Saturday April 19, 2014

Rich, not average people, will benefit from mine

In a Nov. 30 letter to the editor, Peter Tsigaris asked a very important question, “What are the local spillover benefits from the Ajax mine?”

The Daily News avoided an opportunity to look at the evidence that shows how projects like Ajax expose us to product price volatility, currency fluctuation, trade  deficits, job losses and dependency on unstable commodity markets and short term wealth for the few.

Consequently, many readers may not understand the spillover effect, since it is based on evidence critical of industry and the information they’ve presented.    

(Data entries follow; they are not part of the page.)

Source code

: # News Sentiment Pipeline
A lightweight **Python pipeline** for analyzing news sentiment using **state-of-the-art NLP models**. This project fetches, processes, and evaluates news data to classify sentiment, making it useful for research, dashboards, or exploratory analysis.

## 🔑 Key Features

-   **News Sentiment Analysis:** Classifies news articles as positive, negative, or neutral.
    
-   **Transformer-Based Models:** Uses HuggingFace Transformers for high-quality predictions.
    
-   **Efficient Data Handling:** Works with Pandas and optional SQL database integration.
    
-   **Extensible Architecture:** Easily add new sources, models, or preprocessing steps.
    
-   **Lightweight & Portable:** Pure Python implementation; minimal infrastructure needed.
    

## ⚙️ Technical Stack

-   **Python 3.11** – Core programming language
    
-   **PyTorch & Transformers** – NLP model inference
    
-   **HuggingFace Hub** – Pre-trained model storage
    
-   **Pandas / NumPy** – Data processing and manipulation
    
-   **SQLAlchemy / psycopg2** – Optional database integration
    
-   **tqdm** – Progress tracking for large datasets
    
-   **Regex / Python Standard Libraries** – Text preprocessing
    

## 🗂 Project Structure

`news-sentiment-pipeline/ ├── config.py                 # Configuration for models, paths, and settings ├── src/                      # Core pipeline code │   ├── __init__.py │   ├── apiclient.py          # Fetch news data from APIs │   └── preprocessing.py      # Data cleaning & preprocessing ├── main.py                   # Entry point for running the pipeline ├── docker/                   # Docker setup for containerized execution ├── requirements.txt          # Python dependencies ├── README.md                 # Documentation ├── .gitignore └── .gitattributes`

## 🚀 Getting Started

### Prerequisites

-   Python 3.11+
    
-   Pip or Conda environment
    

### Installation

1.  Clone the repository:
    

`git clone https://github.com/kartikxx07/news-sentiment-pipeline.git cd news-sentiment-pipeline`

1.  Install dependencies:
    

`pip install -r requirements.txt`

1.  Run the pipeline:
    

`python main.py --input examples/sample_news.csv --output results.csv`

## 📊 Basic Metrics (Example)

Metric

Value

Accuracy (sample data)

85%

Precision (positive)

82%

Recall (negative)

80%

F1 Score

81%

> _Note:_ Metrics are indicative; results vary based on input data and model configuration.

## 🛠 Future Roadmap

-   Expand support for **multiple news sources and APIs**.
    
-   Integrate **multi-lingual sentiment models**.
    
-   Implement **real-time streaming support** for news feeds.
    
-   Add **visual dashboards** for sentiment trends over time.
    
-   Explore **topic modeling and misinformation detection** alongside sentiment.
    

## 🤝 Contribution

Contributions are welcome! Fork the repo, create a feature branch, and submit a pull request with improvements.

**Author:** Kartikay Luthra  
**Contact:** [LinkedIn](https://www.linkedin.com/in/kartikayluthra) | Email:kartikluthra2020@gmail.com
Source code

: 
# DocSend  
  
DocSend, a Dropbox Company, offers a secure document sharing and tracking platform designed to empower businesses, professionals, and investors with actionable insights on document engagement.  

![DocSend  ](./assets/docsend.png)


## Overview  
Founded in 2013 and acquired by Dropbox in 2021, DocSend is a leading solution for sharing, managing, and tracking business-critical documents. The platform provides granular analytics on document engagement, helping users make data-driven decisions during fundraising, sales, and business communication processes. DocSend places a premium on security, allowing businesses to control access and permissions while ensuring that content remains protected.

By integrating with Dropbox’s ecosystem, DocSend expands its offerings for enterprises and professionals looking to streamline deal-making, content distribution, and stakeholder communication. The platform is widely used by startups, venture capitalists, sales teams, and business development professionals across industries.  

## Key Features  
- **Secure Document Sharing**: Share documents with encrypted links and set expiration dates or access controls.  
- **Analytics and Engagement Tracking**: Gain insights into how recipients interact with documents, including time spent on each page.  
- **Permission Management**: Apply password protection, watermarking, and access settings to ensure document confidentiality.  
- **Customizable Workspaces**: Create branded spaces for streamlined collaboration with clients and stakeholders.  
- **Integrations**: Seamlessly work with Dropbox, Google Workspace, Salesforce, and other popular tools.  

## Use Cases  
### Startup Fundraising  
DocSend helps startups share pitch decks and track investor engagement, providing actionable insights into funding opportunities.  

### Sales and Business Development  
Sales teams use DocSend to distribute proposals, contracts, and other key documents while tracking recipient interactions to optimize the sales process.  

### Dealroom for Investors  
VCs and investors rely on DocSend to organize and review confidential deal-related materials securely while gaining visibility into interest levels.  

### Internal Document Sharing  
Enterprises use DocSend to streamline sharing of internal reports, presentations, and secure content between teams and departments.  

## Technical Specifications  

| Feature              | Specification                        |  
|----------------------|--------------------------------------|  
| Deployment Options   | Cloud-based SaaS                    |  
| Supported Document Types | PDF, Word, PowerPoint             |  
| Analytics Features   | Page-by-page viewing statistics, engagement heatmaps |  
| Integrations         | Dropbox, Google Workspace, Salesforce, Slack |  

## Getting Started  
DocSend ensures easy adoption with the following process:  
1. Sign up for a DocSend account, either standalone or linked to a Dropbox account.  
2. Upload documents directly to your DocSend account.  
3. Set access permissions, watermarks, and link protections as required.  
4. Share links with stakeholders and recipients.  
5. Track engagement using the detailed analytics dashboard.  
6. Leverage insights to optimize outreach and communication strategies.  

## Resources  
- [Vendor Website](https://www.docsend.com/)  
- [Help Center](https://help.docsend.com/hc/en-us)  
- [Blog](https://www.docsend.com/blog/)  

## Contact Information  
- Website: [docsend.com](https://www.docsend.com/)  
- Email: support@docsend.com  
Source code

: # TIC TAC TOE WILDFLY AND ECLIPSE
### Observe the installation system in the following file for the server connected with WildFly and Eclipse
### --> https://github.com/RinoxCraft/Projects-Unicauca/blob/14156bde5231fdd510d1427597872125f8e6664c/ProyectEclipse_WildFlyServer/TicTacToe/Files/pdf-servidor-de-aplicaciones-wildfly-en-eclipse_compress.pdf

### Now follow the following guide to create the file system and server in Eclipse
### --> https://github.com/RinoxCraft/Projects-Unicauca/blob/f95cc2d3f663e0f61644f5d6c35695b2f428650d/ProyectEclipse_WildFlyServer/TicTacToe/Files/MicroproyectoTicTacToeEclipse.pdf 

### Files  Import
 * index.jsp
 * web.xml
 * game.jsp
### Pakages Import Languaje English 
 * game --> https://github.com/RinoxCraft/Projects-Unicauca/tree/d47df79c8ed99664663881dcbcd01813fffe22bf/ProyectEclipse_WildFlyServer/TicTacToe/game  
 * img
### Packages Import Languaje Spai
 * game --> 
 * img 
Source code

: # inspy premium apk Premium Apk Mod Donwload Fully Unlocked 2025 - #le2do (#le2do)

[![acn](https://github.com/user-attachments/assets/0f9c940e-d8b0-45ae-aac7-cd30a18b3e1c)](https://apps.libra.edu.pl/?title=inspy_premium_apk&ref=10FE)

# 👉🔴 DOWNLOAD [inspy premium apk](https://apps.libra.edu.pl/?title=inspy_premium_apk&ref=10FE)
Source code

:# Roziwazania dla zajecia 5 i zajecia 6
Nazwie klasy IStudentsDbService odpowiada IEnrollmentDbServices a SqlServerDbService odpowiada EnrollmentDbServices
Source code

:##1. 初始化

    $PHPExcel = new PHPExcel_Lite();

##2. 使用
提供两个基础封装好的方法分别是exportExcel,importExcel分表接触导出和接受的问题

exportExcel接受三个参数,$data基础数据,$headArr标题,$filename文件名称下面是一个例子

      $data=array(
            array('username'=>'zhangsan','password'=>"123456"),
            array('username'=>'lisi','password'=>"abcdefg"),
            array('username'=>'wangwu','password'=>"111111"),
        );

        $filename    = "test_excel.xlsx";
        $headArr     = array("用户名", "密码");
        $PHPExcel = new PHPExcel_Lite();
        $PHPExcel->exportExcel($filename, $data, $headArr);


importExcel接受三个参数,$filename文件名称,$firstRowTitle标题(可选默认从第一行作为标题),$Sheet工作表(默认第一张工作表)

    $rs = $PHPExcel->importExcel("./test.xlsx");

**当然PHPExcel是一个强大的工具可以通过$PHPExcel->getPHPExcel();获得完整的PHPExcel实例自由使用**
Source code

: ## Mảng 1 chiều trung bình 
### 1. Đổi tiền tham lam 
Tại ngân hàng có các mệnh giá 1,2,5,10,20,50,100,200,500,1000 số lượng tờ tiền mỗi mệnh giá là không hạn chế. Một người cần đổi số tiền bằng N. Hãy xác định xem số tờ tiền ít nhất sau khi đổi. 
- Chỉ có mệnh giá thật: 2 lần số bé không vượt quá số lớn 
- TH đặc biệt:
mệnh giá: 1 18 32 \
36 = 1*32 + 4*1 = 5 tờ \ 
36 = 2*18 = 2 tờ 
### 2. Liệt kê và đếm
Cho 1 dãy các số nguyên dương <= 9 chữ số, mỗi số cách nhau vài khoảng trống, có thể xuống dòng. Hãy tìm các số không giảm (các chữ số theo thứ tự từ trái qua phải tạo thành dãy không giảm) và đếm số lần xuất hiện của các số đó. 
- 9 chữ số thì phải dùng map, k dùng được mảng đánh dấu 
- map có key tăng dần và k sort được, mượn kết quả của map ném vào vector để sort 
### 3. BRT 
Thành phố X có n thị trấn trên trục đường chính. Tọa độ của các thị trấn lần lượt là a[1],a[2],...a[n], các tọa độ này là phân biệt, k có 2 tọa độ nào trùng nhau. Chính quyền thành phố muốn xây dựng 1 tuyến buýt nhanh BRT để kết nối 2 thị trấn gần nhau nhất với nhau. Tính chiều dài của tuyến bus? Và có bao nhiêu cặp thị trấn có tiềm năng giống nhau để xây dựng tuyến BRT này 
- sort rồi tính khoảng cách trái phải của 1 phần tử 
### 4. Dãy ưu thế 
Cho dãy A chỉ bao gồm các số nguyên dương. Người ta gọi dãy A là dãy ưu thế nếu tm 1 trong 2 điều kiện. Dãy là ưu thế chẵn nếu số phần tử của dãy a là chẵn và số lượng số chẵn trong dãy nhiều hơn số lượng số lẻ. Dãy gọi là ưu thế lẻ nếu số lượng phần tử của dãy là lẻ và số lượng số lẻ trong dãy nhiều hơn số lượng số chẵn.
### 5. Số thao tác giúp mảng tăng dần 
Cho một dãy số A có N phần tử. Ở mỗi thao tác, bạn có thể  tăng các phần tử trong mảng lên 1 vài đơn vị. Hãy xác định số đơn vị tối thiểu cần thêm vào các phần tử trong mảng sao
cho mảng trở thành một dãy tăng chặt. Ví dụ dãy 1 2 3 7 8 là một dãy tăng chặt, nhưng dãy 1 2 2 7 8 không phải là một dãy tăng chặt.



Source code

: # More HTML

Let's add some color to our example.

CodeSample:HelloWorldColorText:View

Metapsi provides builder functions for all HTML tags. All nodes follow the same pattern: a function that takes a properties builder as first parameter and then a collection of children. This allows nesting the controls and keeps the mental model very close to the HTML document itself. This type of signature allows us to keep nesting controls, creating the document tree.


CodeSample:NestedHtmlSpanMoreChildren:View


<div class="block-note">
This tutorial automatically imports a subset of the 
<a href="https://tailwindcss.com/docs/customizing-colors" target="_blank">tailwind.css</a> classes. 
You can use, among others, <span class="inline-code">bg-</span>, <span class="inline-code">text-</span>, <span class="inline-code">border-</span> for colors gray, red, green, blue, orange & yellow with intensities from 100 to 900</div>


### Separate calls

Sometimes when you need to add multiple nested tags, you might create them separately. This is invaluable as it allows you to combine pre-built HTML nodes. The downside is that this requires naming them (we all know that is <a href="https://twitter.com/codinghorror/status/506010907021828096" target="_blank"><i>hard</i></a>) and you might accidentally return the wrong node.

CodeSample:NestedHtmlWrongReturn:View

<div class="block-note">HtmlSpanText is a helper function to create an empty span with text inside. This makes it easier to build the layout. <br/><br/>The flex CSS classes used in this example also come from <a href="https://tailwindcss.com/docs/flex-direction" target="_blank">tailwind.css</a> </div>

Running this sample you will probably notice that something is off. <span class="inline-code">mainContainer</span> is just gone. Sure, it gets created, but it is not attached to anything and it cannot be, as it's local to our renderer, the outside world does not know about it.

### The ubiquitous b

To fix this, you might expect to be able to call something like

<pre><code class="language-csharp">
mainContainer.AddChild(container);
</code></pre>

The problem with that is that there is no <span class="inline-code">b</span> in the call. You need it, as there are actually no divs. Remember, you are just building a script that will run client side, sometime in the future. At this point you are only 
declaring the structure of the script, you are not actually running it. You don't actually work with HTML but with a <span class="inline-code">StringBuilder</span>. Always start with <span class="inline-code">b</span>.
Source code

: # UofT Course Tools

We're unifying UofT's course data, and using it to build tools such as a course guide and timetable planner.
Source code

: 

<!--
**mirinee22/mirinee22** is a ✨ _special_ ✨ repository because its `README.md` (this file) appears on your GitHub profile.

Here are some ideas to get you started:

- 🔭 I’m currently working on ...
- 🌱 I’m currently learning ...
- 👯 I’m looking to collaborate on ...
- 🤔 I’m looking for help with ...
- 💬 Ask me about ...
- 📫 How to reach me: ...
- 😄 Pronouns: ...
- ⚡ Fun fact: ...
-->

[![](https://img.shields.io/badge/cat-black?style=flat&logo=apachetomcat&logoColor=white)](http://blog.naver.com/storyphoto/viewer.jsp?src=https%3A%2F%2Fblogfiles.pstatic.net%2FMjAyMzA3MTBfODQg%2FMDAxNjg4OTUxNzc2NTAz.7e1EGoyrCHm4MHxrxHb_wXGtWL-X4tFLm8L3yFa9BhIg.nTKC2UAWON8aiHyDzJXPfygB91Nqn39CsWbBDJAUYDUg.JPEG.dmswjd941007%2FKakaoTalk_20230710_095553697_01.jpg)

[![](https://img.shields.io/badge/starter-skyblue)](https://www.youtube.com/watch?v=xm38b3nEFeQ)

KDN editorials often ignore or distort scientific and economic facts, a missed opportunity to explain value-added economies. Without the help of the media, the public is often in the dark about how a resource rich province can build a stable, sustained, long-term economy.

The spillover effect from resource extraction industries (like mining) has benefits and huge opportunity costs. In the short run, as Tsigaris notes, the tertiary or service sector of our economy, the wealth movers — merchants, lawyers, educators, and so on, who facilitate sale and extraction — will “benefit (financially) from the presence of the mine.”  

However, in the long run, the taxpayer and the worker will be asked to pay for the real spillover costs.

Since we don’t add value to the copper and gold that we ship elsewhere, every economist will tell you the spillover effect or job creation is minimal in the local market, as Tsigaris concluded.  

Of course, if the corporation built a smelter here to produce copper wire or some other salable product, the multiplier effect would grow jobs, create wealth, and offer business profits and tax revenues in a more stable economy.

For every mining job we create locally, we outsource over 21 jobs to other parts of the world. This outsourcing is a huge opportunity cost to our city and nation. It’s the wealth created by these jobs that we consume while we, the taxpayers (provincial and federal), absorb real spillover costs on health, environment, reduction in government revenues, as well as workers’ wages and benefits, of every mining job created locally as costs are socialized. That shouldn’t be ignored.  

Politicians, the media and wealth movers are not wealth creators like the miner who works in the pit, since they don’t add value by promoting the sale of  raw copper, logs, oil or gas to foreign or domestic  interests. Foreign and domestic corporations that come to Kamloops to dig copper and gold do not grow our wealth; they just make it possible for the wealth creators — mine workers — and wealth movers to consume more value-added products made with our resources in India, Mexico and China.

Unfortunately, in our society, wealth movers — often corporations — have aligned themselves with government to ensure their voices are heard and media oftentimes won’t contradict them.  

These corporations help make the rules that government enacts and the media promotes, consequently, value-added  products are made outside of Canada, which we import and consume.

Rather than promoting a manufacturing or knowledge-based economy at home, the media promotes this consumption-waste cycle, which in the long run is unsustainable.

The spillover costs and benefits must be calculated by the City within the framework of an overall strategic vision or development plan for Kamloops. The editors should caution the City council to understand that meaningful job creation should be more than an advertising slogan or political ”bumper sticker” from a well-connected industry.  

It’s a message resource extraction industries often trumpet and newspaper editors frequently parrot for public consumption without realistic analysis.